But meh, that's the goal here; I assume we're ready to crunch some numbers and challenge some by-the-book assumptions :D
Yes, the only function of rarity is to guide the DM in stocking his shops. If "very rare" means "you find it very rarely for purchase" that's okay. It's when they decided to couple rarity to price the system stopped working (for our purposes).

Once an item is in the shop, the only thing that keeps it balanced is its price. Its price relative to the other items on the shelf. It is the item's usefulness (to adventurers) that is the important thing when you assign prices. At least, for purposes of this thread.

This doesn't mean you can't sell a Ring of Invisibility for 35 gp if you want it to fall into the hands of 1st level characters, only that it is out of scope for this discussion. :)

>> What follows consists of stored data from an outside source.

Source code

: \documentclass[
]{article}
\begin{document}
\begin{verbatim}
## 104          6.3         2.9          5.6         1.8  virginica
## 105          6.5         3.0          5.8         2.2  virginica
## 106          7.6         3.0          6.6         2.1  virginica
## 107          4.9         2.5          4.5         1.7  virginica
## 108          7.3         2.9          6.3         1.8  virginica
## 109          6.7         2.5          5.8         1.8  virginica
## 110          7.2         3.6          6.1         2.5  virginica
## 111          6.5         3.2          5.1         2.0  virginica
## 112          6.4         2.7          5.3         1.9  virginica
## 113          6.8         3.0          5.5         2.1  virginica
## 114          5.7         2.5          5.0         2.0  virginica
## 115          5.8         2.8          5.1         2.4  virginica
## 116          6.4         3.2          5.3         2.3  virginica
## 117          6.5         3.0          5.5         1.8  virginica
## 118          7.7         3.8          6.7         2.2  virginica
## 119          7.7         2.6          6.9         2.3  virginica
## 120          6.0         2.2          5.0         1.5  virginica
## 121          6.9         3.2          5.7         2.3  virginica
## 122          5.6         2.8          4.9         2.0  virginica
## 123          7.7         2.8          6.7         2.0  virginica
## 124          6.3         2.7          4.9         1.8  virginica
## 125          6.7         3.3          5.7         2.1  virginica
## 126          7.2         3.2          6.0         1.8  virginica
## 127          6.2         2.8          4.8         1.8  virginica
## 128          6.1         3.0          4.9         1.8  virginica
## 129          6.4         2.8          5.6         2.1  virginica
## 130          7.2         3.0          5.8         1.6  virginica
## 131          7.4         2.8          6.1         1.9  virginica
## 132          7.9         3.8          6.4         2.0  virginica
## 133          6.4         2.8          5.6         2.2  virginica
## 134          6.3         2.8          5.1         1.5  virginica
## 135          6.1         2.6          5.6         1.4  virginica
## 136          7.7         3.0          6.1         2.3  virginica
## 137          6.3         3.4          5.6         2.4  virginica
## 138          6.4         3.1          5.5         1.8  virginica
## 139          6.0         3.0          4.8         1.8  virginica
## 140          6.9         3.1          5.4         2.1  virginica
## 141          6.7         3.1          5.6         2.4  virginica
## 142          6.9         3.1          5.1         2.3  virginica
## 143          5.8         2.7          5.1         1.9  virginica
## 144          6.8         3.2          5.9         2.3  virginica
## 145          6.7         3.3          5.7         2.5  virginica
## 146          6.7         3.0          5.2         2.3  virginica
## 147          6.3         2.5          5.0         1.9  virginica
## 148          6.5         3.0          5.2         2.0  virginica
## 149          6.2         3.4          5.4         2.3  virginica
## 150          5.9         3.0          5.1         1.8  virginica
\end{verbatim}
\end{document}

I think a constructive discussion about workarounds for potential pitfalls falls under the concept of the plus thread - if not let me know and I'll remove this.
On the contrary, it is helpful in so far that at minimum, we agree it is a parameter to ignore.

Random inventory or even "everything in the DMG is available for purchase" may seem like a goal, but a curated inventory can both strengthen the concept in filling in gaps plus avoid a common pitfall.
"Everything in the DMG" is not the goal here.

To keep this project from becoming impossible, we must establish that the DM's input in what to stock the shoppes with remains essential.

"Everything in the DMG" is pretty much the equivalent of free item creation, and that's way harder to keep balanced.

No, our assumption must be that each DM doesn't just go into autopilot when stocking shoppes. If the adventure would have been trivialized by flying, we must assume the DM places no such items in his shoppe. If the characters are as good at optimizing as mine are, the DM should probably not place any +AC items (or set exorbitant prices). And so on.

Some items are additive/force multipliers with other items. An easy example is +X armor and a +X shield exceeds bounded accuracy, while Armor of Invulnerability and a Sentinel Shield are both great items but don't really enhance each other.

A flat/calculated pricing structure ill reflects the utility of having items which build on each other.

A solution for this is non-random generation of the inventory. Or if it is randomly generated, a curator pass through to replace problematic choices, specially with an eye to what the party already has.
Good phrasing. Yes, this project aims "only" to provide prices for a curated list.

Items to potentially nix
  • +X items (they combine so easily with others, so even the first should be a point to watch) Note that some of these, like the Arrow-Catching Shield, are listed int he body, not the name.
  • Items only usable by character with above-party-average number of items.
  • Multiple items of the same general type - for example outfitting someone with Resist Fire is useful at times. Outfitting everyone with Resist Fire can trivialize some encounters as well as giving a very high degree of freedom from friendly fire.
The question about armor and shields that stack (also raised by others) boils down to:

Does the introduction of magic shoppes necessitate having stricter rules on bonus stacking?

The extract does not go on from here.